PALIMSEST REFLECTIONS

My Mirror Inkblots series is the culmination of my fascination with the materiality of mirrors as well as the ambiguity of perception and the elusive moment of realisation, when the self is reflected upon a surface. My mirrors are framed within what has become a recurring motif in my practice, Padma peeta, the lotus pedestal that is a common base for idols of worship in Indian iconography. I see this sculptural element as an iconographical tool to place or frame deified objects that are symbols of the absolute. My Mirror Inkblots consist of Padma peetas that house golden mirrors etched with Rorschach-like inkblot patterns. Constructed in layers, the back is a gold colored mirror, while the inkblot-shaped mirror is in silver. I am interested in mirrors not only as a medium, but also as a material and an object with metaphysical connotations. Can the mirror framed within a Padma peeta be a facilitator for darshan?

The Sanksrit word darshan is a literal metaphor for the auspicious act of seeing or of encountering divinity through a sighting of someone holy, or, in many instances, god itself. It connotes the notion of conscious pilgrimaging in order for the sighting to occur as well as the chance possibility of a theophany, a visible manifestation to humankind of divinity. The moment of recognition can be a transformative experience. The obfuscation surrounding the eternal is lifted and there is a previously unforeseen clarity. Just like one feels as one understands or feels an Artwork.

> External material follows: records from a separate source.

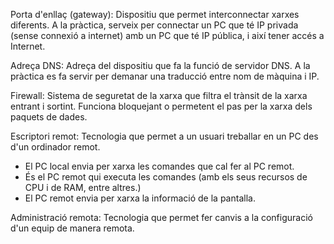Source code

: Porta d'enllaç (gateway): Dispositiu que permet interconnectar xarxes diferents.
A la pràctica, serveix per connectar un PC que té IP privada (sense connexió a internet) amb un PC que té IP pública, i així tener accés a Internet.

Adreça DNS: Adreça del dispositiu que fa la funció de servidor DNS.
A la pràctica es fa servir per demanar una traducció entre nom de màquina i IP.

Firewall: Sistema de seguretat de la xarxa que filtra el trànsit de la xarxa entrant i sortint.
Funciona bloquejant o permetent el pas per la xarxa dels paquets de dades.

Escriptori remot: Tecnologia que permet a un usuari treballar en un PC des d'un ordinador remot.
- El PC local envia per xarxa les comandes que cal fer al PC remot.
- És el PC remot qui executa les comandes (amb els seus recursos de CPU i de RAM, entre altres.)
- El PC remot envia per xarxa la informació de la pantalla.

Administració remota: Tecnologia que permet fer canvis a la configuració d'un equip de manera remota.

For me, the golden-mirrored image of the inkblot surfacing above the other layers is a symbolic consequence of mind mining. If our subconscious mind is in possession of innumerable thoughts that float upon it, with an occasional image that makes its way upon the surface, then how we process that image or thought possibly dictates our perception of the world. Personally, excavating my own consciousness in order to produce art can be verbalised as mind mining. Mirror Inkblots is a visualisation of this creative process. Most of all, the experience of art is essentially a form of mind mining for both the viewer and the artist. The encounter with the visual medium engenders a series of non-verbal and imagistic associations that arrange themselves as a cluster of ideas. This is how we make sense of the world and how the continuum of past, present, and future is rendered obvious in hindsight. Or as Oscar Wilde wrote in his preface to the Portrait of Dorian Gray, “All art is at once surface and symbol. Those who go beneath the surface do so at their peril. Those who read the symbol do so at their peril. It is the spectator, and not life, that art really mirrors.”

The Mirror Inkblots are a visual exposition of an otherwise cerebral, open-ended unconscious thought process.  What the viewer can hope to unearth is the depth of her own subjectivity, much in the way the French theorist Roland Barthes spoke of in his 1967 essay, “The Death of the Author,” in which he says that “the essential meaning of a work depends on the impressions of the reader, rather than the ‘passions’ or ‘tastes’ of the writer. A text’s unity lies not in its origins or its creator, but in its destination or its audience.